Apartment living can be a challenge at any age, but as the population of New York City continues to grow and age, it is becoming apparent to building owners and tenants alike that apartment building design needs to change to better serve its residents.
To that end, the Mayor’s Office and the New York City Department for the Aging recently released a helpful guidebook aimed at providing building owners with advice on how to ensure their building is a safe, welcoming environment for New Yorkers over 60 who plan on remaining in their longtime apartments as they age, a practice commonly known as “aging in place.”
A Growing Population
Based on US Census and City-gathered data, the population of New Yorkers 60 and over is set to skyrocket in the coming decades. There are currently more than 1.4 million people living in New York City over 60, and that number is expected to climb to 2 million by 2040. Of that population, 96 percent of all seniors are planning on aging in place, meaning building owners will need to account for their tenants’ needs and consider minor alterations to their buildings to promote a safe living space.

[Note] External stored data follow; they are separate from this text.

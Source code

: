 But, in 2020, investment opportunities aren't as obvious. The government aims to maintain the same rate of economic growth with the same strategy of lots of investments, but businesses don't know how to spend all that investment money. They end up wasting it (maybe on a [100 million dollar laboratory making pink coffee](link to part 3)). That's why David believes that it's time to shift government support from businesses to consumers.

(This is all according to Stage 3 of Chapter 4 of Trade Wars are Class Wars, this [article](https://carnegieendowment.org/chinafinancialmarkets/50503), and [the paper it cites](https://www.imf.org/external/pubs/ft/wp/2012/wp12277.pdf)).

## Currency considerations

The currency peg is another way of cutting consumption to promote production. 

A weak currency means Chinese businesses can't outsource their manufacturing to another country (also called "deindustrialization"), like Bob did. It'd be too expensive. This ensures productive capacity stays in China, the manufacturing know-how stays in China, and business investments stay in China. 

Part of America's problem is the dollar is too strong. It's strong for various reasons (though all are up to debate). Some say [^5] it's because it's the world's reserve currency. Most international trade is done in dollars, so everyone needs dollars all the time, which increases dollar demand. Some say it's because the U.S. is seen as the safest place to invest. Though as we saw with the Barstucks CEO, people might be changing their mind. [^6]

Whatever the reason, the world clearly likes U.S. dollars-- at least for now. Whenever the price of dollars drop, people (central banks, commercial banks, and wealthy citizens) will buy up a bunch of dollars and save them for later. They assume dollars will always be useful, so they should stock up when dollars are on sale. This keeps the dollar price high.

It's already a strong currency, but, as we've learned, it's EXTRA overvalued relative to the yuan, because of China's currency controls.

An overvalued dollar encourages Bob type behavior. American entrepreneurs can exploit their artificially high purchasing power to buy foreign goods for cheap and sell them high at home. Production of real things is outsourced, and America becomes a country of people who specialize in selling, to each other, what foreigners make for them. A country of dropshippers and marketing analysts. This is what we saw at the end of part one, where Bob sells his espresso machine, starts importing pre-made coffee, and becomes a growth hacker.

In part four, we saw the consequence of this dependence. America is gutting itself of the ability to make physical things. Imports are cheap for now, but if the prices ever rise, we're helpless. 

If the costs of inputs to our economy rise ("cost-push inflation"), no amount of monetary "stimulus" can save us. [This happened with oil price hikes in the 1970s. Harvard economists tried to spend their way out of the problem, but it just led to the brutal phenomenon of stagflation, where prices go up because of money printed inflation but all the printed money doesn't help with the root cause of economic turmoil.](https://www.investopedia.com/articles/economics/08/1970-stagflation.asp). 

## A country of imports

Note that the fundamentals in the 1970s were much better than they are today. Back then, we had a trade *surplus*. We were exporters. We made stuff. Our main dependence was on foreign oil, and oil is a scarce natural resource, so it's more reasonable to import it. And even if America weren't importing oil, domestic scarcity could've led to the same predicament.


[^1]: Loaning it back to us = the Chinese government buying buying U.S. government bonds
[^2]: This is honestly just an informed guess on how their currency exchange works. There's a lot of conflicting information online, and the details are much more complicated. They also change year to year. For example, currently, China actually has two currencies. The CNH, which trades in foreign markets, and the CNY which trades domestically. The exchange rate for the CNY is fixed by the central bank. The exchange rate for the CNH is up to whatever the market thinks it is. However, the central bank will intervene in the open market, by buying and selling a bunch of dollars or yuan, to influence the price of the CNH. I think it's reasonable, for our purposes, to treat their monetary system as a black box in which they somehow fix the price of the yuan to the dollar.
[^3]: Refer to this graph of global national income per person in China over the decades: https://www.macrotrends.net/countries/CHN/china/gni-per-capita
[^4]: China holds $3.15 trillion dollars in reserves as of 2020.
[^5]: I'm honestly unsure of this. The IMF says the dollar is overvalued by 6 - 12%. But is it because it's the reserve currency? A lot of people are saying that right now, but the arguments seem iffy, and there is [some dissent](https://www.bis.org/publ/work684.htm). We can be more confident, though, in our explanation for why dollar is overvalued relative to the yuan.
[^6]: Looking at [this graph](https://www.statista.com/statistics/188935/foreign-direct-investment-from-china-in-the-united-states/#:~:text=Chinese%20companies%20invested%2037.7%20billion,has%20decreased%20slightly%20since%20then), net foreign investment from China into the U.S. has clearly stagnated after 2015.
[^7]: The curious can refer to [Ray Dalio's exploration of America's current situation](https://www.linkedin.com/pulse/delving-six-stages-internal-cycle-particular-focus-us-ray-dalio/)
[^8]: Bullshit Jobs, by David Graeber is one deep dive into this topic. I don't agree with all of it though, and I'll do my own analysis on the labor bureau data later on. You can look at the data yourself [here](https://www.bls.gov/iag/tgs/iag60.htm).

The population of New York City is not only growing older, its needs are also changing. Chronic conditions become more common as we age, and can result in altered visual acuity, memory retention, hand dexterity, and mobility. As a result, building owners are now being encouraged to consider these needs.
The city’s guide focuses on two major challenges currently faced by New Yorkers aging in place: social isolation and household falls.
Based on Department of Aging data, falls are the most common concern for older adults and can have the greatest impact on a resident’s overall health. One in every three Americans aged 65 or older reports a fall every year, with one in five falls resulting in hospitalization and, in many cases, an eventual decline in that person’s health.
While falls and their effects on a resident are clearly apparent, social isolation is a much more subtle hazard to overcome. If a resident has a small social circle or does not interact with their neighbors, it can become easy for minor problems (like increasing forgetfulness or difficulty taking care of oneself) to escalate into serious medical concerns without outside help. As a result, the guide offers a number of ways to encourage residents to engage one another in common areas throughout the building.
Building for the Future
Many of the changes suggested in the guide are already commonplace in modern residential buildings meant for older tenants, like contrasting floor colors to indicate elevation changes, stairs, or changes in the flooring material, grab bars in hallways and bathrooms, and public seating in building common areas and entryways, however the guide does introduce some new, subtle ways to help residents navigate the building.
Specifically, the “wayfinding” sections of the guide offer interesting ideas to help adults with memory or visual challenges reach their intended destination. The guide suggests using unique paintings, wall colors, or plants visible from the elevator to help residents remember their home floor, as well as encouraging door decorations to help residents identify their front door. This wayfinding concept goes beyond hallways and also includes the exterior of the building, recommending large, easy-to-read signage outside the building to indicate the address and make it easier for residents to identify their building from their neighbor’s.
The guide also encourages building owners to consider upgrading technology throughout the building to better serve its tenants, including integrating video intercom systems into each apartment to improve security and aid those with hearing impairments, the installation of help buttons in apartments, and even purchasing medical alert devices as a group to lower costs and help building staff ensure the safety of their tenants around the clock.
Finally, while making every modification suggested in the guide might not be affordable for all building owners, the guide does a good job directing readers to a number of city, state, and federal programs that can help offset renovation costs.
Don’t Own a Building?
Even if you are a resident or have an older loved one living in New York City, you might want to peruse this guide and begin to consider how age-friendly your building will be as the years go on. While many of the modifications listed in the guide are beyond the scope of a single resident’s efforts, there are some great ideas for in-apartment modifications that can be completed at little cost.
SelectCare hopes you find this guide useful and applaud the efforts of everyone who worked on this great resource, especially the staff of New York City’s Department for the Aging.